I don't really want to drop out too much ideally, as I've got the base malt already from the brew shop, and don't want to drop the OG much further. But if it going to end up in a cloying pile of crap, I want that even less.

Obviously you can't tell me what my tastebuds will, but just need to know if I'm in the ballpark or not.

Thanks heaps, Matt


----------



## Dan Pratt (14/9/15)

Id halve the crystal to 6% and then reduce the Final Volume to keep the OG the same.


----------



## Matplat (14/9/15)

Thanks Pratty, would you include the carapils in your 6%total, or just the caramunich?


----------



## antiphile (14/9/15)

Hi Matplat

Merely my opinion, but I feel 6% Caramunich 2 with nearly 6% Carapils would be fine. Even Weyermann recommend the maximum for Caramunich 2 is 10%, but I wouldn't be comfortable using at that rate. The only place where I differ from Pratty is I'd be thinking of adding a little dry malt (somewhere around 200g I'm guessing) to the kettle for the last 15 mins to get to your desired OG, and keeping the originally intended volume. Beer Mate should be able to accurately calculate the required amount for you.


----------



## rude (14/9/15)

What about dropping the wheat and carramunich 11 to 100grams each

Drop the carapils totally and add 1kg of munich 1

mmm munchen 1 :icon_drool2:


----------



## kaiserben (14/9/15)

If it were me I'd change that CaraMunich to just Munich. 

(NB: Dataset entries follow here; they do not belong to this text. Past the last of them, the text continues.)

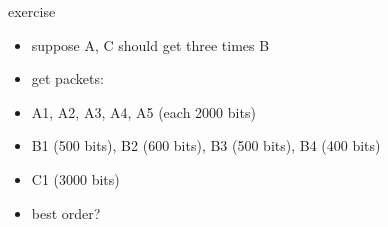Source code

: \begin{frame}{exercise}
    \begin{itemize}
    \item suppose A, C should get three times B
    \item get packets:
    \vspace{.5cm}
    \item A1, A2, A3, A4, A5 (each 2000 bits)
    \item B1 (500 bits), B2 (600 bits), B3 (500 bits), B4 (400 bits)
    \item C1 (3000 bits)
    \vspace{.5cm}
    \item best order?
    \end{itemize}
\end{frame}
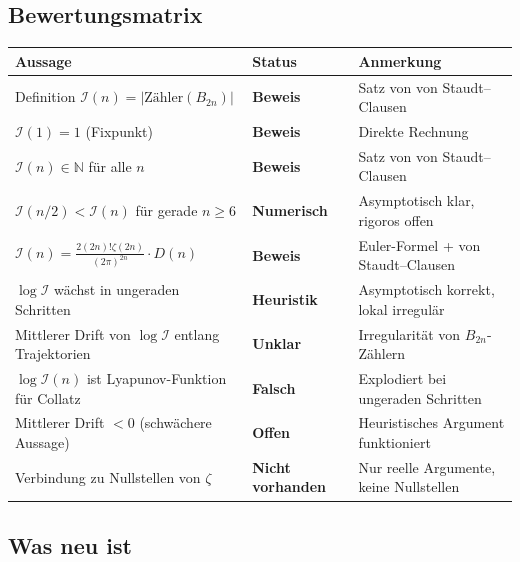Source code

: \documentclass[12pt,a4paper]{article}
\newcommand{\N}{\mathbb{N}}
\newcommand{\abs}[1]{\lvert#1\rvert}
\newcommand{\In}{\mathcal{I}}      %
\newcommand{\Denom}[1]{D(#1)}     %
\begin{document}
\subsection{Bewertungsmatrix}

\begin{center}
\renewcommand{\arraystretch}{1.5}
\begin{tabular}{p{6.5cm} p{2.8cm} p{4cm}}
\toprule
\textbf{Aussage} & \textbf{Status} & \textbf{Anmerkung} \\
\midrule
Definition $\In(n) = \abs{\text{Zähler}(B_{2n})}$
  & \textcolor{bewiesengrün}{\bfseries Beweis}
  & Satz von von Staudt--Clausen \\
$\In(1) = 1$ (Fixpunkt)
  & \textcolor{bewiesengrün}{\bfseries Beweis}
  & Direkte Rechnung \\
$\In(n) \in \N$ für alle $n$
  & \textcolor{bewiesengrün}{\bfseries Beweis}
  & Satz von von Staudt--Clausen \\
$\In(n/2) < \In(n)$ für gerade $n \geq 6$
  & \textcolor{bewiesengrün}{\bfseries Numerisch}
  & Asymptotisch klar, rigoros offen \\
$\In(n) = \frac{2(2n)!\zeta(2n)}{(2\pi)^{2n}}\cdot\Denom{n}$
  & \textcolor{bewiesengrün}{\bfseries Beweis}
  & Euler-Formel + von Staudt--Clausen \\
\midrule
$\log\In$ wächst in ungeraden Schritten
  & \textcolor{warnorange}{\bfseries Heuristik}
  & Asymptotisch korrekt, lokal irregulär \\
Mittlerer Drift von $\log\In$ entlang Trajektorien
  & \textcolor{warnorange}{\bfseries Unklar}
  & Irregularität von $B_{2n}$-Zählern \\
\midrule
$\log\In(n)$ ist Lyapunov-Funktion für Collatz
  & \textcolor{lückenrot}{\bfseries Falsch}
  & Explodiert bei ungeraden Schritten \\
Mittlerer Drift $<0$ (schwächere Aussage)
  & \textcolor{lückenrot}{\bfseries Offen}
  & Heuristisches Argument funktioniert \\
Verbindung zu Nullstellen von $\zeta$
  & \textcolor{lückenrot}{\bfseries Nicht vorhanden}
  & Nur reelle Argumente, keine Nullstellen \\
\bottomrule
\end{tabular}
\end{center}

\subsection{Was neu ist}
\end{document}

I'd probably also halve the wheat and either put the extra back in as base malt or as your caramunich (or crystal).


----------



## Matplat (14/9/15)

Thanks guys, unfortunately I won't be back to the brewshop before I put this one down. I picked up the base malts milled and mixed on saturday so they are fixed. The spec malts however I have in separate storage.

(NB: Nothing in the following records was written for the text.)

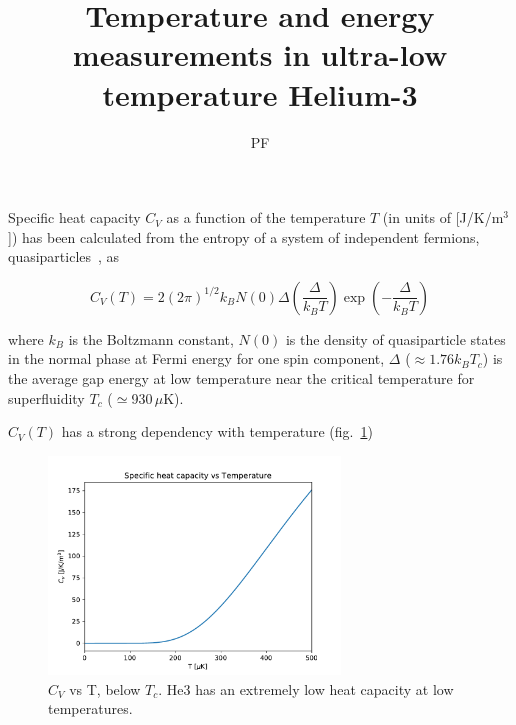 \documentclass[a4paper,10pt]{article}
\title{Temperature and energy measurements in ultra-low temperature Helium-3}
\author{PF}
\begin{document}
\maketitle



Specific heat capacity $C_V$ as a function of the temperature $T$ (in units of [J/K/m$^3$]) has been calculated from the entropy of a system of independent fermions, quasiparticles~\cite{vollhardt}, as

\begin{equation}
C_V(T)=2(2\pi)^{1/2}k_BN(0)\Delta\left(\frac{\Delta}{k_BT}\right)\exp\left(-\frac{\Delta}{k_BT}\right)
\end{equation}

where $k_B$ is the Boltzmann constant, $N(0)$ is the density of quasiparticle states in the normal phase at Fermi energy for one spin component, $\Delta$ ($\approx 1.76 k_B T_c$) is the average gap energy at low temperature near the critical temperature for superfluidity $T_c$ ($\simeq$930\,$\mu$K).

$C_V(T)$ has a strong dependency with temperature (fig.~\ref{fig:CvT})

\begin{figure}[htb]
  \begin{center}
    \includegraphics[width=0.69\textwidth]{Cv_vs_T-zoom}
  \end{center}
  \caption{$C_V$ vs T, below $T_c$. He3 has an extremely low heat capacity at low temperatures.}
  \label{fig:CvT}
\end{figure}
\end{document}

Funny you should mention munich, as I was tossing up whether to put some in. I didn't put it in as I wanted a lighter flavour for summer afternoons!

As per antiphiles suggestion, I reckon I'l drop the Cara's back to 6% each, and yeah maybe add some DME to regain my OG or just brew a smaller batch. Now that I am brewing with an exposed heating element, I have a bit af a fear of DME clumping on the element and charring....


----------



## antiphile (14/9/15)

Maybe take out a few litres of boiling wort, dissolve the dry malt in a saucepan or similar, and pour it back in?


----------



## Matplat (14/9/15)

Yeah I think it will have to be something along those lines....


----------



## MHB (14/9/15)

I don't think it looks too bad.
If you look at the BJCP guidelines for APA they are talking 5-14SRM (10-28ish EBC) so it really isn't too dark
With the higher caramel/toffy flavours from more Xal malt you might want to lean on the bitterness a bit harder and think about carbing at the higher end to offset.
But I think it looks pretty tasty.
Mark


----------



## Eagleburger (14/9/15)

First time I used a crystal malt(actually caramunich) I chucked in 500g in a 23L batch. Only beer I have made that was not great. After investigation I made another with no crystal and combined the two. It turned out pretty good. Now I stick to about 2-3%


----------



## Barge (14/9/15)

What about leaving the grain bill as is and mashing in at 65-66 for a more fermentable wort?


----------



## Charst (14/9/15)

Can't drop the mash temp, minimise the caramunich and bump the gravity with sugar? 

Flame suit on!


----------



## Matplat (14/9/15)

Yeah i think im going to pare it back a bit, the aim is for a hoppy refreshing summery ale... I'd prefer to undershoot than overshoot, then adjust next time.


----------



## Matplat (15/9/15)

Final recipe as follows, I'm gonna punch this one out sometime this week.....

*C-hop*
American Pale Ale

*Recipe Specs*
----------------
Batch Size (L): 23.0
Total Grain (kg): 4.150
Total Hops (g): 68.00
Original Gravity (OG): 1.046 (°P): 11.4
Final Gravity (FG): 1.012 (°P): 3.1
Alcohol by Volume (ABV): 4.52 %
Colour (SRM): 7.2 (EBC): 14.1
Bitterness (IBU): 32.7 (Average - No Chill Adjusted)
Brewhouse Efficiency (%): 80
Boil Time (Minutes): 60

*Grain Bill*
----------------
3.000 kg Pale Ale Malt (72.29%)
0.500 kg Wheat Malt (12.05%)
0.250 kg Caramunich II (6.02%)
0.250 kg Carapils (Dextrine) (6.02%)
0.150 kg Dry Malt Extract - Light (3.61%)

*Hop Bill*
----------------
18.0 g Chinook Pellet (11.4% Alpha) @ 60 Minutes (Boil) (0.8 g/L)
25.0 g Cascade Pellet (7% Alpha) @ 5 Minutes (Aroma) (1.1 g/L)
25.0 g Cascade Pellet (7% Alpha) @ 0 Days (Dry Hop) (1.1 g/L)

*Misc Bill*
----------------

Single step Infusion at 67°C for 60 Minutes.
Fermented at 17°C with Safale US-05


Recipe Generated with *BrewMate*


----------



## Matplat (1/11/15)

Been drinking this now for 2 weeks, tastes bloody brilliant. However I pretty sure it was channeling during the mash that caused only 60% efficiency and because my 5 min hop addition was set to 'aroma' it didnt add any IBU. So I topped up with 1kg of DME which brought the OG back up and balanced the corrected IBU....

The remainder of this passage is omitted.